Advantages of Flipping the Neurosurgery Classroom
The principles of flipped learning have many advantages for resident education compared with traditional instruction techniques involving didactic lectures and case discussions. The main advantage is that residents become more engaged in the learning process because they are responsible for teaching their colleagues.3,4 Also, the collaborative discussion mimics a real-world problem-solving environment and allows each resident to bring their level of expertise to the discussion. Junior residents who recently completed medical school share their understanding of basic pathophysiology and pharmacology, while more senior residents impart their proficiency in clinical management and surgical techniques. Furthermore, each resident is able to personalize their learning when preparing for the sessions, allowing them to study at their own pace using their preferred methods and resources. Finally, faculty preparation time is reduced, and a more efficient learning environment is created, as in-class time is no longer absorbed by didactic instruction.5
In summary, the flipped classroom is a viable approach to resident education that is positively viewed, engaging, and associated with improvements in test performance. Although larger studies are needed to quantify the impact of this technique, our data suggests that the approach offers a promising and pragmatic alternative to didactic resident education that may be associated with improved knowledge and board performance.

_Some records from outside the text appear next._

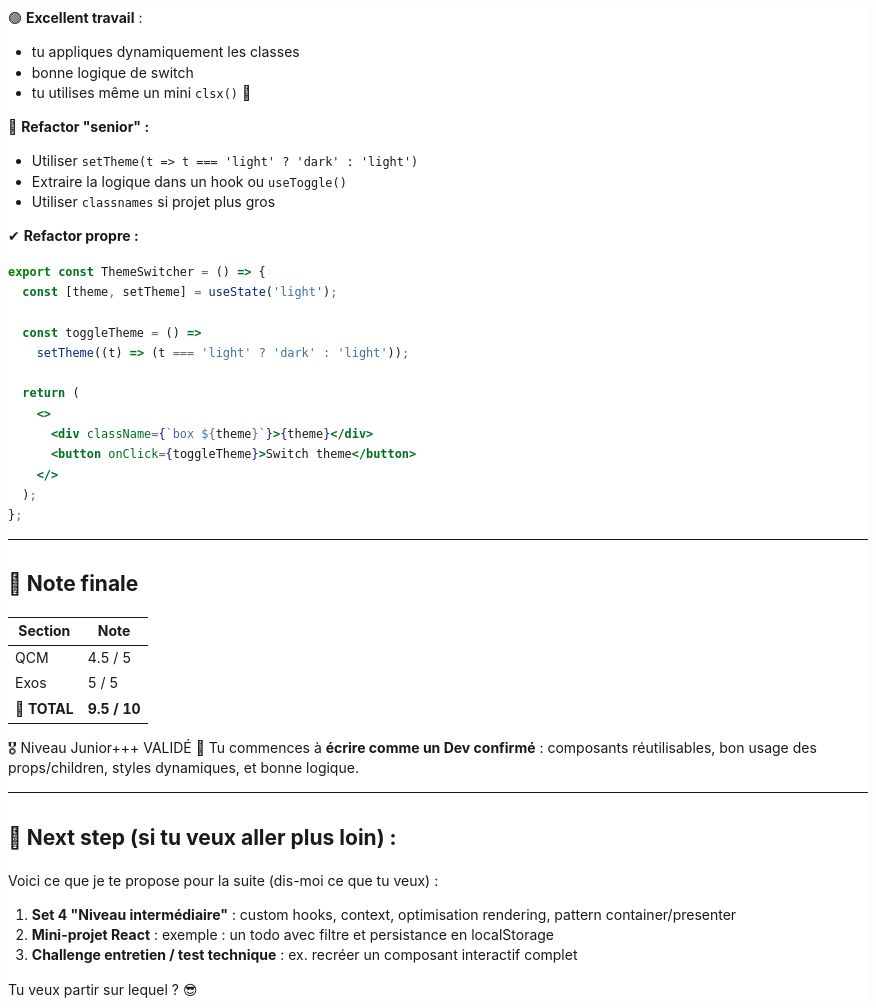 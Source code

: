 🟢 **Excellent travail** :

* tu appliques dynamiquement les classes
* bonne logique de switch
* tu utilises même un mini `clsx()` 🧠

🔁 **Refactor "senior" :**

* Utiliser `setTheme(t => t === 'light' ? 'dark' : 'light')`
* Extraire la logique dans un hook ou `useToggle()`
* Utiliser `classnames` si projet plus gros

✔ **Refactor propre :**

```jsx
export const ThemeSwitcher = () => {
  const [theme, setTheme] = useState('light');

  const toggleTheme = () =>
    setTheme((t) => (t === 'light' ? 'dark' : 'light'));

  return (
    <>
      <div className={`box ${theme}`}>{theme}</div>
      <button onClick={toggleTheme}>Switch theme</button>
    </>
  );
};
```

---

## 🏁 Note finale

| Section      | Note         |
| ------------ | ------------ |
| QCM          | 4.5 / 5      |
| Exos         | 5 / 5        |
| 💯 **TOTAL** | **9.5 / 10** |

🎖️ Niveau Junior+++ VALIDÉ
🧠 Tu commences à **écrire comme un Dev confirmé** : composants réutilisables, bon usage des props/children, styles dynamiques, et bonne logique.

---

## 🧠 Next step (si tu veux aller plus loin) :

Voici ce que je te propose pour la suite (dis-moi ce que tu veux) :

1. **Set 4 "Niveau intermédiaire"** : custom hooks, context, optimisation rendering, pattern container/presenter
2. **Mini-projet React** : exemple : un todo avec filtre et persistance en localStorage
3. **Challenge entretien / test technique** : ex. recréer un composant interactif complet

Tu veux partir sur lequel ? 😎
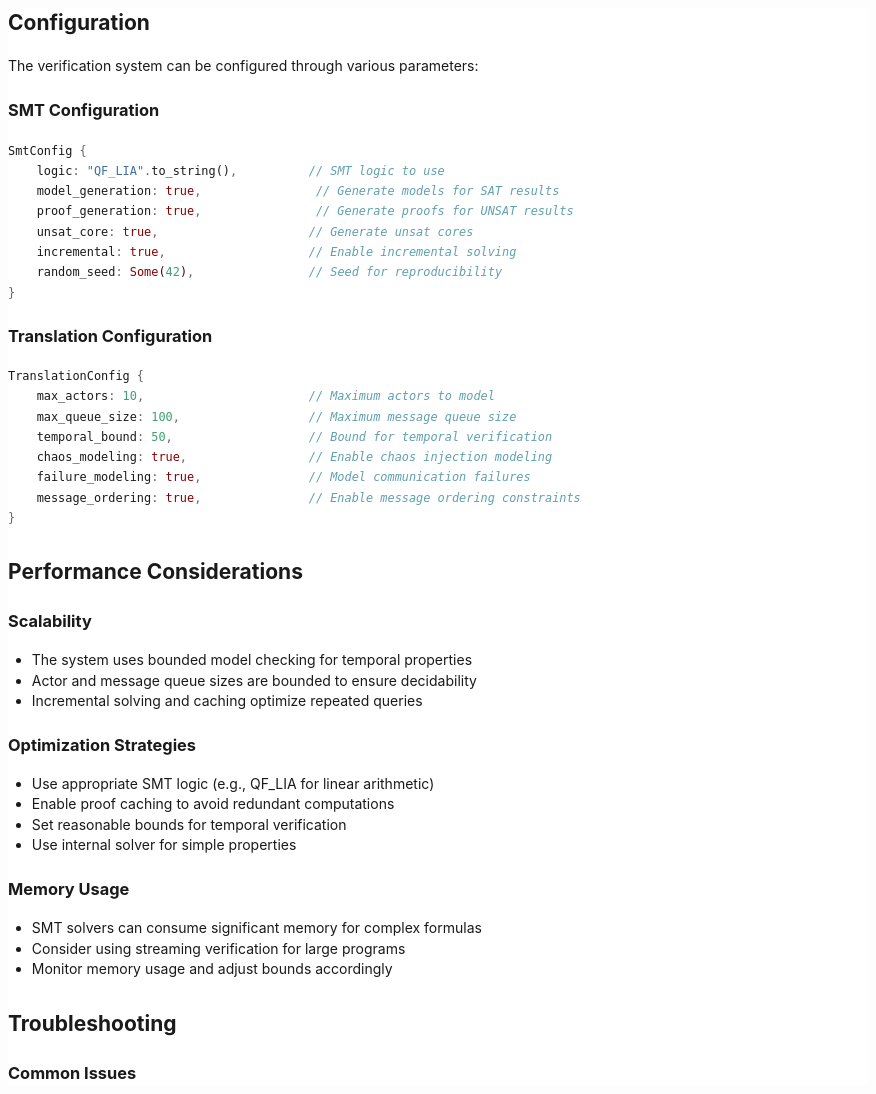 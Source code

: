 ## Configuration

The verification system can be configured through various parameters:

### SMT Configuration
```rust
SmtConfig {
    logic: "QF_LIA".to_string(),          // SMT logic to use
    model_generation: true,                // Generate models for SAT results
    proof_generation: true,                // Generate proofs for UNSAT results
    unsat_core: true,                     // Generate unsat cores
    incremental: true,                    // Enable incremental solving
    random_seed: Some(42),                // Seed for reproducibility
}
```

### Translation Configuration
```rust
TranslationConfig {
    max_actors: 10,                       // Maximum actors to model
    max_queue_size: 100,                  // Maximum message queue size
    temporal_bound: 50,                   // Bound for temporal verification
    chaos_modeling: true,                 // Enable chaos injection modeling
    failure_modeling: true,               // Model communication failures
    message_ordering: true,               // Enable message ordering constraints
}
```

## Performance Considerations

### Scalability
- The system uses bounded model checking for temporal properties
- Actor and message queue sizes are bounded to ensure decidability
- Incremental solving and caching optimize repeated queries

### Optimization Strategies
- Use appropriate SMT logic (e.g., QF_LIA for linear arithmetic)
- Enable proof caching to avoid redundant computations
- Set reasonable bounds for temporal verification
- Use internal solver for simple properties

### Memory Usage
- SMT solvers can consume significant memory for complex formulas
- Consider using streaming verification for large programs
- Monitor memory usage and adjust bounds accordingly

## Troubleshooting

### Common Issues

- Mazur E: Peer Instruction: A User’s Manual Series in Educational Innovation. Upper Saddle River, NJ: Prentice Hall, 1997.
- Girgis F, Miller J. Implementation of a “Flipped Classroom” for Neurosurgery Resident Education. Can J Neurol Sci. 2017; 00: 1-7
- Cornelius-White JH, A.: Learner-centered instruction: Building relationships for student success. Los Angeles, CA: Sage, 2010.
- Jacobsen M: Teaching in a Participatory Digital World. Education Canada 50, 2010.
- Mazur AD, Brown B, Jacobsen M: Learning Designs Using Flipped Classroom Instruction. Canadian Journal of Learning and Technology 41, 2015.